Representing the north is Badlands, a pilsner made with American Luminosa hops. It looks well: a fine clear golden. It definitely smells American, more like a citric IPA than a European lager. While it's very clean, there's a lack of lager crispness; no snap, and no real malt character. Instead, the hops are all you get: bright and juicy, with lots of peach and lychee. It's less bitter than I was expecting from the aroma; less everything, in fact. For a beer that's presented as in competition with another, it doesn't put on much of a show. While it's perfectly acceptable as a lager with off-kilter hops, it doesn't offer the usual benefits of the pilsner style (see Wednesday's post), and runs the risk of being so clean it's bland. There's much more drama in the branding than in the glass.

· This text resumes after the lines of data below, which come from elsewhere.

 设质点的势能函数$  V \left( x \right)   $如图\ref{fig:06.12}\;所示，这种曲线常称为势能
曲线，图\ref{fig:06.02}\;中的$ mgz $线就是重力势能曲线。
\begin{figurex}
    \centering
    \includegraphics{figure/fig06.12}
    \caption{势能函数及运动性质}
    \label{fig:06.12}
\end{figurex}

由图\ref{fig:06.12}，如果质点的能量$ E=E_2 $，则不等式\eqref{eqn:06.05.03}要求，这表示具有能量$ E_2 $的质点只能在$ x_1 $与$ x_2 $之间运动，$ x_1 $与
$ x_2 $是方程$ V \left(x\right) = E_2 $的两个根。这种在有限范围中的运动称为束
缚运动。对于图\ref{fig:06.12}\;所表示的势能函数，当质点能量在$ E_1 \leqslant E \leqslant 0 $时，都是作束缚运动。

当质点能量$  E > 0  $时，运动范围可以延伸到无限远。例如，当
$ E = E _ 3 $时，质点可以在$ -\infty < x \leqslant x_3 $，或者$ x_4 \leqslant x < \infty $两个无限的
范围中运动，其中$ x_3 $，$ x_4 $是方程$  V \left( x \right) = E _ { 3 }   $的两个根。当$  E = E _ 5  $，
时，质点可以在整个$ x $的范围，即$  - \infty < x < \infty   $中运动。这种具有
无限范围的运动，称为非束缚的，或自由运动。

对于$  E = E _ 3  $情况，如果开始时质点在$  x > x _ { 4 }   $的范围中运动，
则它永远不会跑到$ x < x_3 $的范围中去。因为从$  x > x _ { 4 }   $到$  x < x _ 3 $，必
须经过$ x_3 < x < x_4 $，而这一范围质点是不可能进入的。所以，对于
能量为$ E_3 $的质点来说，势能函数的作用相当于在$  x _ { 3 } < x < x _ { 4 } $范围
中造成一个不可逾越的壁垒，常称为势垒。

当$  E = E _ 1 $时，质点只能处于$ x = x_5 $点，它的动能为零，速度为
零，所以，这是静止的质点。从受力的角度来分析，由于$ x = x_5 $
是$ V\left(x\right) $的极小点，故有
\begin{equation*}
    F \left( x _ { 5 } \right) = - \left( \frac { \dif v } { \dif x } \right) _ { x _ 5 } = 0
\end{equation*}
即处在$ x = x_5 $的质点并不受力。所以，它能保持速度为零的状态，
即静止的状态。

On the southern side there's Outback, a hazy IPA with Galaxy and Eclipse from Australia. The haze is on the lighter side: translucent rather than opaque, and a rose-gold colour. The aroma is very subtle, showing only a gentle sweetness, of tinned peach and fresh mango. It's a full 6% ABV and a little sticky with it, though that suits the overall tropical flavour profile. That's mangoes again, plus even sweeter pineapple and cantaloupe. A very slight pithy bitterness arrives in the finish and helps balance things. It's a simple offering, though happily devoid of haze off-flavours. With this style, clean is good.

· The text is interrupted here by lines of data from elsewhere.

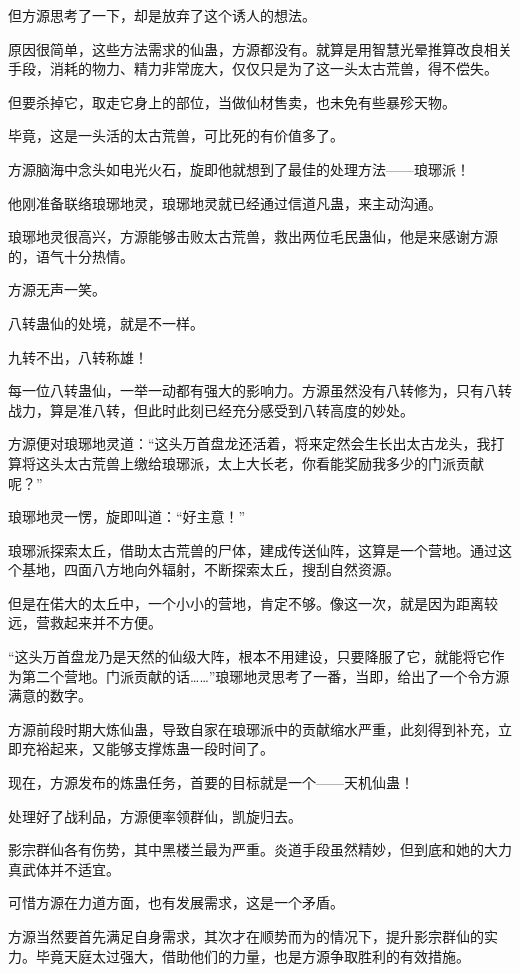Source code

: \begin{this_body}
但方源思考了一下，却是放弃了这个诱人的想法。

原因很简单，这些方法需求的仙蛊，方源都没有。就算是用智慧光晕推算改良相关手段，消耗的物力、精力非常庞大，仅仅只是为了这一头太古荒兽，得不偿失。

但要杀掉它，取走它身上的部位，当做仙材售卖，也未免有些暴殄天物。

毕竟，这是一头活的太古荒兽，可比死的有价值多了。

方源脑海中念头如电光火石，旋即他就想到了最佳的处理方法——琅琊派！

他刚准备联络琅琊地灵，琅琊地灵就已经通过信道凡蛊，来主动沟通。

琅琊地灵很高兴，方源能够击败太古荒兽，救出两位毛民蛊仙，他是来感谢方源的，语气十分热情。

方源无声一笑。

八转蛊仙的处境，就是不一样。

九转不出，八转称雄！

每一位八转蛊仙，一举一动都有强大的影响力。方源虽然没有八转修为，只有八转战力，算是准八转，但此时此刻已经充分感受到八转高度的妙处。

方源便对琅琊地灵道：“这头万首盘龙还活着，将来定然会生长出太古龙头，我打算将这头太古荒兽上缴给琅琊派，太上大长老，你看能奖励我多少的门派贡献呢？”

琅琊地灵一愣，旋即叫道：“好主意！”

琅琊派探索太丘，借助太古荒兽的尸体，建成传送仙阵，这算是一个营地。通过这个基地，四面八方地向外辐射，不断探索太丘，搜刮自然资源。

但是在偌大的太丘中，一个小小的营地，肯定不够。像这一次，就是因为距离较远，营救起来并不方便。

“这头万首盘龙乃是天然的仙级大阵，根本不用建设，只要降服了它，就能将它作为第二个营地。门派贡献的话……”琅琊地灵思考了一番，当即，给出了一个令方源满意的数字。

方源前段时期大炼仙蛊，导致自家在琅琊派中的贡献缩水严重，此刻得到补充，立即充裕起来，又能够支撑炼蛊一段时间了。

现在，方源发布的炼蛊任务，首要的目标就是一个——天机仙蛊！

处理好了战利品，方源便率领群仙，凯旋归去。

影宗群仙各有伤势，其中黑楼兰最为严重。炎道手段虽然精妙，但到底和她的大力真武体并不适宜。

可惜方源在力道方面，也有发展需求，这是一个矛盾。

方源当然要首先满足自身需求，其次才在顺势而为的情况下，提升影宗群仙的实力。毕竟天庭太过强大，借助他们的力量，也是方源争取胜利的有效措施。


\end{this_body}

Both of these are decent if unspectacular affairs -- neither piles the flavours in to any great extent, but what's there is enjoyable. The pilsner didn't really deliver what I wanted so I'm finishing up as a member of Team South, albeit not through any preference of hops. Give the Americans the IPA next time out and perhaps the balance will be redressed.

19 February 2025

A lesson in lager

I was very sceptical going in to Franciscan Well's latest collaboration, with their Molson Coors stablemates, Staropramen. I'm not even sure what the name is: the badge says "Franciscan Well Docklands Series Staropramen x Pilsner", so pick the title out of that word salad. Staro is far from the top tier in the Czech lager stakes but does perfectly acceptable stuff by Irish standards.

And this one is more than acceptable, heading fully into good. It's a lovely rose gold colour with perfect head retention, looking built for one of those hefty handled Bohemian mugs. The aroma suggests Saaz and nothing but: moist grass and slightly spicier rocket. That continues in the flavour, joined by quite a strong buttery note, extremely similar to that found in genre-definer Pilsner Urquell. It's set on a wholesome biscuit base while the finish delivers a burst of flowers and minerals, like classy bathsalts.

I've seen a brewer describe collaboration beers as a form of professional education, and I fervently hope that this is the case here, that the folk from Prague came in to show their Cork colleagues how to make pilsner properly. If Archway had tasted like this I would have consumed a lot more of it.